頷いたり、言葉に反応はしているから耳が聞こえないわけではない。



「話せる。」



初めて聞いた沙奈の声。



あまりにも可愛くて、初めて声を出してくれたことに嬉しさが込み上げてきた。



「翔太、沙奈ちゃん。喋ったぞ!」



嬉しさのあまり、翔太の肩を揺すった。



「紫苑落ち着けって。まず、挨拶しないと。」



そうだ。



嬉しさのあまり、冷静さを失っていた。




「沙奈ちゃん。初めまして。

俺は、七瀬紫苑といいます。

歳は24です。

医者になるために、今は医大に行ってます。」



「同じく、七瀬翔太です。

歳は23歳。

俺も、医者になるために医大に行ってます。」



沙奈は、自分の名前を発することもなかった。


沙奈は自分の名前を名乗ることなく、俺たちの挨拶にも頷くだけだった。



それから、俺たちと関わる中でもあれから言葉を発することは1度もなかった。



沙奈の意識が回復し、状態も少しずつ改善され退院の日が決まった時、俺達は沙奈の気持ちを聞いてみることにした。




「沙奈ちゃん。


俺と翔太は沙奈ちゃんの家族になりたいって考えてます。


もし、沙奈ちゃんがよかったら俺たちの妹になってくれませんか。


もちろん、強制もしないし沙奈ちゃんが嫌と言うのであれば無理強いはしない。


だけど、沙奈を守っていくこと支えていく覚悟はあります。
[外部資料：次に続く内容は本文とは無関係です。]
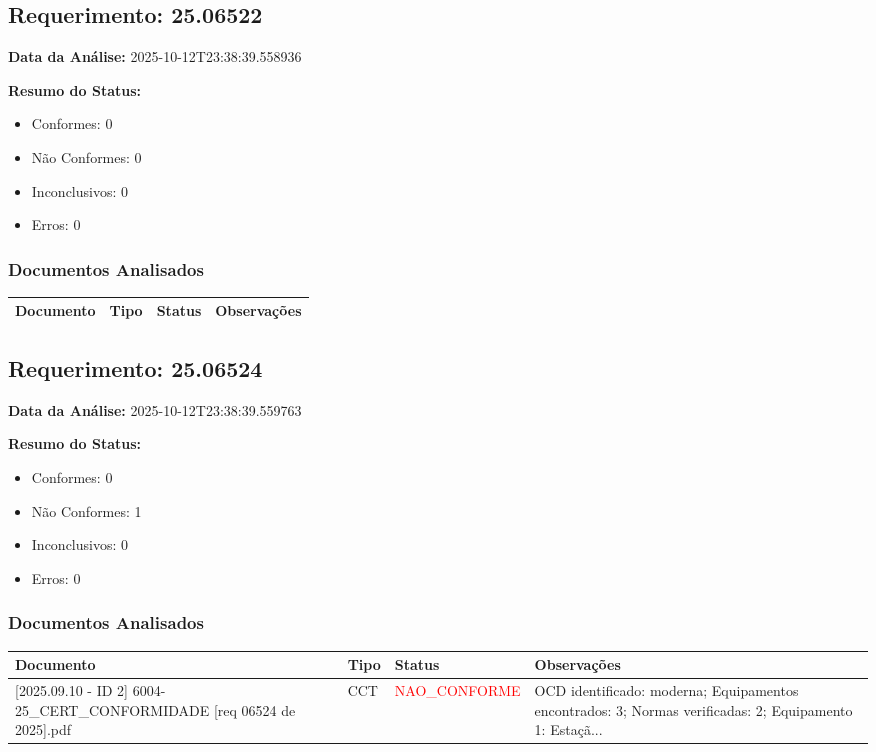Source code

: \documentclass[12pt,a4paper]{article}
\begin{document}
\subsection{Requerimento: 25.06522}

\textbf{Data da Análise:} 2025-10-12T23:38:39.558936

\textbf{Resumo do Status:}
\begin{itemize}
    \item Conformes: 0
    \item Não Conformes: 0
    \item Inconclusivos: 0
    \item Erros: 0
\end{itemize}

\subsubsection{Documentos Analisados}

\begin{longtable}{|p{4cm}|p{2cm}|p{2cm}|p{6cm}|}
\hline
\textbf{Documento} & \textbf{Tipo} & \textbf{Status} & \textbf{Observações} \\
\hline
\endhead
\end{longtable}


\subsection{Requerimento: 25.06524}

\textbf{Data da Análise:} 2025-10-12T23:38:39.559763

\textbf{Resumo do Status:}
\begin{itemize}
    \item Conformes: 0
    \item Não Conformes: 1
    \item Inconclusivos: 0
    \item Erros: 0
\end{itemize}

\subsubsection{Documentos Analisados}

\begin{longtable}{|p{4cm}|p{2cm}|p{2cm}|p{6cm}|}
\hline
\textbf{Documento} & \textbf{Tipo} & \textbf{Status} & \textbf{Observações} \\
\hline
\endhead
[Certificado de Conformidade Técnica - CCT][2025.09.10 - ID 2] 6004-25\_CERT\_CONFORMIDADE [req 06524 de 2025].pdf & CCT & \textcolor{red}{NAO\_CONFORME} & OCD identificado: moderna; Equipamentos encontrados: 3; Normas verificadas: 2; Equipamento 1: Estaçã... \\
\hline
\end{longtable}
\end{document}
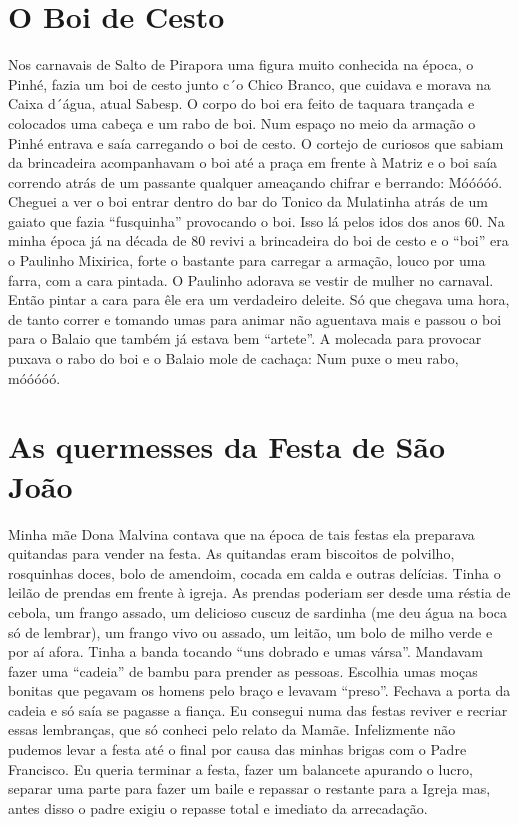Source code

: \documentclass[12pt,brazil,]{book}
\begin{document}
\section{O Boi de Cesto}\label{o-boi-de-cesto}

Nos carnavais de Salto de Pirapora uma figura muito conhecida na época,
o Pinhé, fazia um boi de cesto junto c´o Chico Branco, que cuidava e
morava na Caixa d´água, atual Sabesp. O corpo do boi era feito de
taquara trançada e colocados uma cabeça e um rabo de boi. Num espaço no
meio da armação o Pinhé entrava e saía carregando o boi de cesto. O
cortejo de curiosos que sabiam da brincadeira acompanhavam o boi até a
praça em frente à Matriz e o boi saía correndo atrás de um passante
qualquer ameaçando chifrar e berrando: Móóóóó. Cheguei a ver o boi
entrar dentro do bar do Tonico da Mulatinha atrás de um gaiato que fazia
``fusquinha'' provocando o boi. Isso lá pelos idos dos anos 60. Na minha
época já na década de 80 revivi a brincadeira do boi de cesto e o
``boi'' era o Paulinho Mixirica, forte o bastante para carregar a
armação, louco por uma farra, com a cara pintada. O Paulinho adorava se
vestir de mulher no carnaval. Então pintar a cara para êle era um
verdadeiro deleite. Só que chegava uma hora, de tanto correr e tomando
umas para animar não aguentava mais e passou o boi para o Balaio que
também já estava bem ``artete''. A molecada para provocar puxava o rabo
do boi e o Balaio mole de cachaça: Num puxe o meu rabo, móóóóó.

\section{As quermesses da Festa de São
João}\label{as-quermesses-da-festa-de-suxe3o-jouxe3o}

Minha mãe Dona Malvina contava que na época de tais festas ela preparava
quitandas para vender na festa. As quitandas eram biscoitos de polvilho,
rosquinhas doces, bolo de amendoim, cocada em calda e outras delícias.
Tinha o leilão de prendas em frente à igreja. As prendas poderiam ser
desde uma réstia de cebola, um frango assado, um delicioso cuscuz de
sardinha (me deu água na boca só de lembrar), um frango vivo ou assado,
um leitão, um bolo de milho verde e por aí afora. Tinha a banda tocando
``uns dobrado e umas vársa''. Mandavam fazer uma ``cadeia'' de bambu
para prender as pessoas. Escolhia umas moças bonitas que pegavam os
homens pelo braço e levavam ``preso''. Fechava a porta da cadeia e só
saía se pagasse a fiança. Eu consegui numa das festas reviver e recriar
essas lembranças, que só conheci pelo relato da Mamãe. Infelizmente não
pudemos levar a festa até o final por causa das minhas brigas com o
Padre Francisco. Eu queria terminar a festa, fazer um balancete apurando
o lucro, separar uma parte para fazer um baile e repassar o restante
para a Igreja mas, antes disso o padre exigiu o repasse total e imediato
da arrecadação.
\end{document}
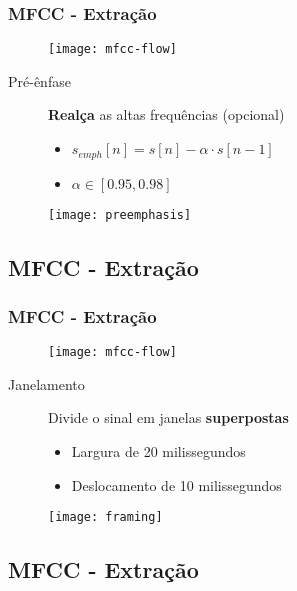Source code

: \begin{frame}
\frametitle{MFCC - Extração}
\begin{figure}[ht]
    \centering
    \texttt{[image: mfcc-flow]}
\end{figure}
\pause

\begin{description}
    \item[Pré-ênfase] \textbf{Realça} as altas frequências (opcional)
    \pause
    \begin{itemize}
        \item $s_{emph}[n] = s[n] - \alpha \cdot s[n - 1]$
        \item $\alpha \in [0.95, 0.98]$
        \pause
    \end{itemize}
\end{description}
\begin{figure}[ht]
    \centering
    \texttt{[image: preemphasis]}
\end{figure}
\end{frame}

\subsection{MFCC - Extração}

\begin{frame}
\frametitle{MFCC - Extração}
\begin{figure}[ht]
    \centering
    \texttt{[image: mfcc-flow]}
\end{figure}
\pause

\begin{description}
    \item[Janelamento] Divide o sinal em janelas \textbf{superpostas}
    \pause
    \begin{itemize}
        \item Largura de 20 milissegundos
        \item Deslocamento de 10 milissegundos
        \pause
    \end{itemize}
\end{description}
\begin{figure}[ht]
    \centering
    \texttt{[image: framing]}
\end{figure}
\end{frame}

\subsection{MFCC - Extração}

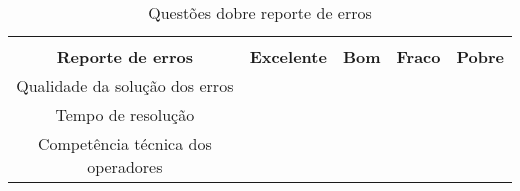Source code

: \begin{table}[htb]
\centering
\caption{Questões dobre reporte de erros}
\label{my-label}
\begin{tabular}{cl|c|c|c|c|}
\cline{3-6}
\multicolumn{1}{l}{}                              &                              & \cellcolor[HTML]{9AFF99}                                     & \cellcolor[HTML]{9AFF99}                               & \cellcolor[HTML]{9AFF99}                                 & \cellcolor[HTML]{9AFF99}                                 \\ \cline{1-2}
\multicolumn{2}{|c|}{\cellcolor[HTML]{FFFC9E}\textbf{Reporte de erros}}          & \multirow{-2}{*}{\cellcolor[HTML]{9AFF99}\textbf{Excelente}} & \multirow{-2}{*}{\cellcolor[HTML]{9AFF99}\textbf{Bom}} & \multirow{-2}{*}{\cellcolor[HTML]{9AFF99}\textbf{Fraco}} & \multirow{-2}{*}{\cellcolor[HTML]{9AFF99}\textbf{Pobre}} \\ \hline
\multicolumn{2}{|c|}{\cellcolor[HTML]{FFFFC7}Qualidade da solução dos erros}     &                                                              &                                                        &                                                          &                                                          \\ \hline
\multicolumn{2}{|c|}{\cellcolor[HTML]{FFFFC7}Tempo de resolução}                 &                                                              &                                                        &                                                          &                                                          \\ \hline
\multicolumn{2}{|c|}{\cellcolor[HTML]{FFFFC7}Competência técnica dos operadores} &                                                              &                                                        &                                                          &                                                          \\ \hline
\end{tabular}
\end{table}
」


沙奈にとって、俺たちにとっても人生の大きな選択肢であったとも思うけど、それでも沙奈はただ頷くだけだった。



一緒に帰ることに同意し着いてきてくれたが、本当に沙奈は自分の意思で着いてきてくれたのか、沙奈は嫌じゃなかったのか分からなかった。




それぐらい、沙奈は自分から俺達と会話することもなかったから、沙奈との信頼関係が築けていたのかも分からない。



連れて帰ってきてからは、沙奈と多くの時間を過ごす中で、沙奈への教育は正直大変で、今までどんな教育を受けてきたのかと心配になるような事がたくさんあった。



生活面では、食事は何か言われるまで自分から手をつけなかったり、散歩の途中で外の水道の水で体を洗おうとしていた。




よくよく、沙奈から話を聞くとお風呂もシャワーも使ったことが無く、使い方も知らなかった。


お風呂に関してはいくら小学生とはいえ、思春期を迎えた年頃の女の子をお風呂に入れていいものか、異性だから最初は一緒に入って体や髪の洗い方を1から教えてあげるかは本当に迷った。



それでも沙奈は、1週間経ってから普通にお風呂に入れるようになり、自分の体や髪の洗い方を覚えてくれた。




沙奈の心の面では、最初は何も話さなくて沙奈の意思がちゃんとあるのか、気持ちが声に出せないとしたら、専門の心療内科医に診てもらった方がいいのか迷う日々が続いた。



どうしたら、沙奈の心の声を表に出してくれるのか、考えない日なんて1日もなかった。



そこはまだまだ、沙奈と正面から向き合って行く必要があるけど、沙奈の言葉は少しずつ増え、沙奈と会話を交わすことができるようにもなり一緒の時間を過ごすことができた。



本当に少しずつだけど、沙奈も心を開いてきて、自分の意思でもちゃんと動くことができるようにもなってきた。



本当に嬉しいことだ。




だからこそ、これからも大きく構えて沙奈を支えていきたいと思う。




この小さな温もりは、一生かけて守っていく。



あの日、あの夜。



あの日の出来事は、俺達と翔太、沙奈との3人の大切な記憶と思い出。